Optimize data transfer to GPU

36 views
Skip to first unread message

Daniel Trstenjak

unread,
Jun 23, 2021, 5:27:30 AM6/23/21
to osg-...@googlegroups.com
Hi,

for an animation we have to change the coordinates per frame. The draw
time for the model without a coordinate change is about 3ms. With the
coordinate change it can go up to 200ms.

With a model of about half the size I see pretty much the same draw
time without the coordinate change. With the coordinate change it goes
up to 25ms.

Does the difference between 25ms and 200ms mean that the bottleneck is
the data transfer to the GPU? How can I check this on linux to see if
this is the case?

We're using VBOs for the coordinates. The update is pretty much getting
the data pointer of the osg::Array, setting the new coordinates and
then calling dirty on the array and the geometry.

Thanks for any hints!

Greetings,
Daniel

Robert Osfield

unread,
Jun 23, 2021, 6:03:06 AM6/23/21
to OpenSceneGraph Users
Hi Daniel,

With the details provided it's not possible to know exactly what is causing the bottleneck in your case, it may be connected to transfer of data, but 200ms is a big stall so it may be something else going wrong than just the data transfer across the bus.

How much of your scene graph is static and how much is dynamic? 

How much dynamic data needs to be transferred when it's updated?

How are you assigning/updating this data? 

Do you meshes uses display lists?  How are you telling the OSG that the data is updated and needs to be transferred?

What type of hardware are you working on?  What OS and drivers?

Cheers,
Robert.

Daniel Trstenjak

unread,
Jun 23, 2021, 10:32:47 AM6/23/21
to OpenSceneGraph Users
Hi Robert,

the 200ms seem to be very rare spikes and the median draw time for an
animation step for the bigger model is 40ms and for the smaller model 13ms.


> How much dynamic data needs to be transferred when it's updated?

The bigger model has 110MB of coordinates and normals to be transferred
and the smaller model 55MB. For both models the coordinates and
normales are split into 42 'osg::Geometry'.


> How much of your scene graph is static and how much is dynamic?

If you mean the setting 'osg::Object::DataVariance', then we don't have
any explicit setting of it. But pretty much all of the big geometry data in the
application is in a way dynamic.


> How are you assigning/updating this data?

Getting the data pointer with 'osg::Array::getDataPointer()' and directly
writing to it.


> Do you meshes uses display lists?

No, only VBOs.


> How are you telling the OSG that the data is updated and needs to be transferred?

Calling 'osg::Array::dirty()' and 'osg::Geometry::dirtyBound()'.


> What type of hardware are you working on?

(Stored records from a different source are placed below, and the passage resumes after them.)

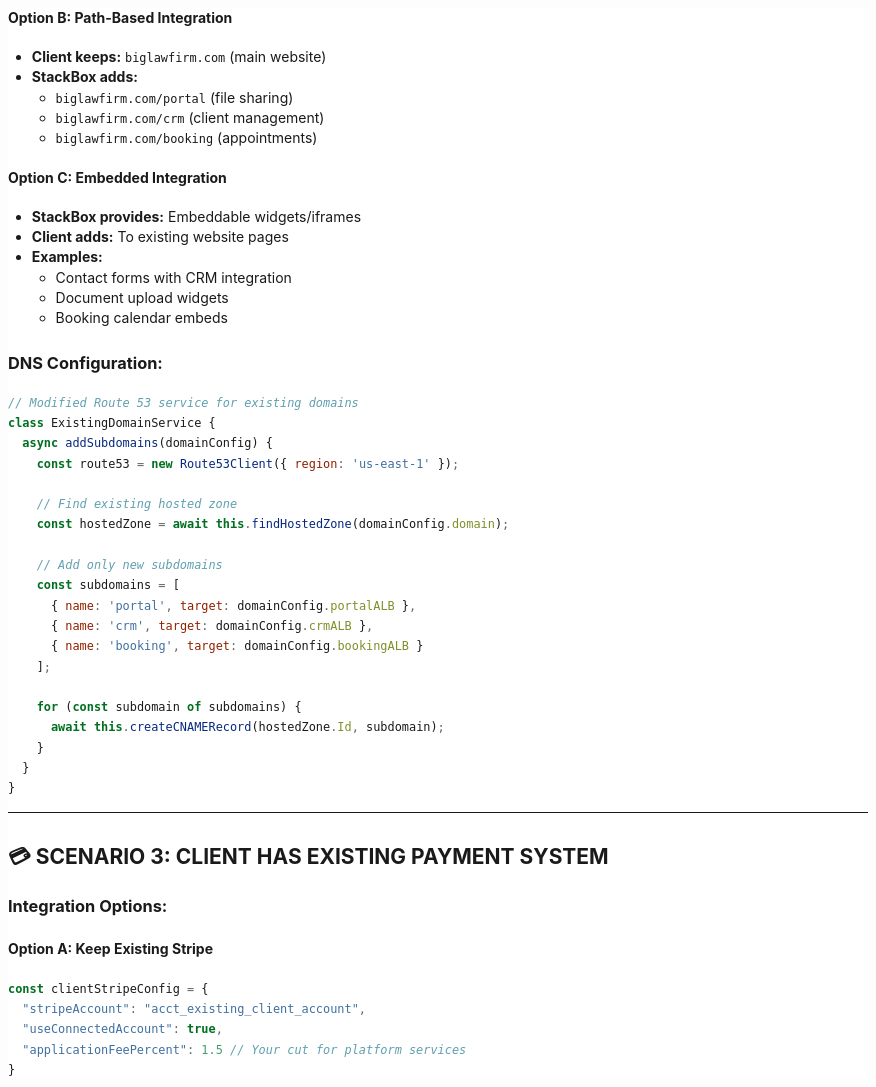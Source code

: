 #### **Option B: Path-Based Integration**
- **Client keeps:** `biglawfirm.com` (main website)
- **StackBox adds:**
  - `biglawfirm.com/portal` (file sharing)
  - `biglawfirm.com/crm` (client management)
  - `biglawfirm.com/booking` (appointments)

#### **Option C: Embedded Integration**
- **StackBox provides:** Embeddable widgets/iframes
- **Client adds:** To existing website pages
- **Examples:**
  - Contact forms with CRM integration
  - Document upload widgets
  - Booking calendar embeds

### **DNS Configuration:**
```javascript
// Modified Route 53 service for existing domains
class ExistingDomainService {
  async addSubdomains(domainConfig) {
    const route53 = new Route53Client({ region: 'us-east-1' });
    
    // Find existing hosted zone
    const hostedZone = await this.findHostedZone(domainConfig.domain);
    
    // Add only new subdomains
    const subdomains = [
      { name: 'portal', target: domainConfig.portalALB },
      { name: 'crm', target: domainConfig.crmALB },
      { name: 'booking', target: domainConfig.bookingALB }
    ];

    for (const subdomain of subdomains) {
      await this.createCNAMERecord(hostedZone.Id, subdomain);
    }
  }
}
```

---

## 💳 **SCENARIO 3: CLIENT HAS EXISTING PAYMENT SYSTEM**

### **Integration Options:**

#### **Option A: Keep Existing Stripe**
```javascript
const clientStripeConfig = {
  "stripeAccount": "acct_existing_client_account",
  "useConnectedAccount": true,
  "applicationFeePercent": 1.5 // Your cut for platform services
}
```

CPU: Intel i7-5960X, 8x 3,0 GHz
Mainboard: Fujitsu D3348-B Intel C612, PCI Express x16 Slots 3*Gen3 and 1*Gen2
RAM: 32GB DDR4-2133 Crucial
GPU: Nvidia GTX970 ASUS STRIX 4GB


> What OS and drivers?

OS: Ubuntu Linux 20.04
Driver: NVIDIA 390.143


Thanks a lot for your help!


Greetings,
Daniel

Robert Osfield

unread,
Jun 24, 2021, 3:52:30 AM6/24/21
to OpenSceneGraph Users
Hi Daniel,

On Wednesday, 23 June 2021 at 15:32:47 UTC+1 daniel.t...@gmail.com wrote:
the 200ms seem to be very rare spikes and the median draw time for an
animation step for the bigger model is 40ms and for the smaller model 13ms.

The spike could be an indication of a couple of different things:

  1) might be the OS or other application/process running at the same time and periodically running,, make sure you have as few other apps and processes running during testing
  2) the OpenGL fifo might be very close to filling on each frame and sometimes fills complete blocking your application/OSG from putting more data into the fifom causing the stall.

 


> How much dynamic data needs to be transferred when it's updated?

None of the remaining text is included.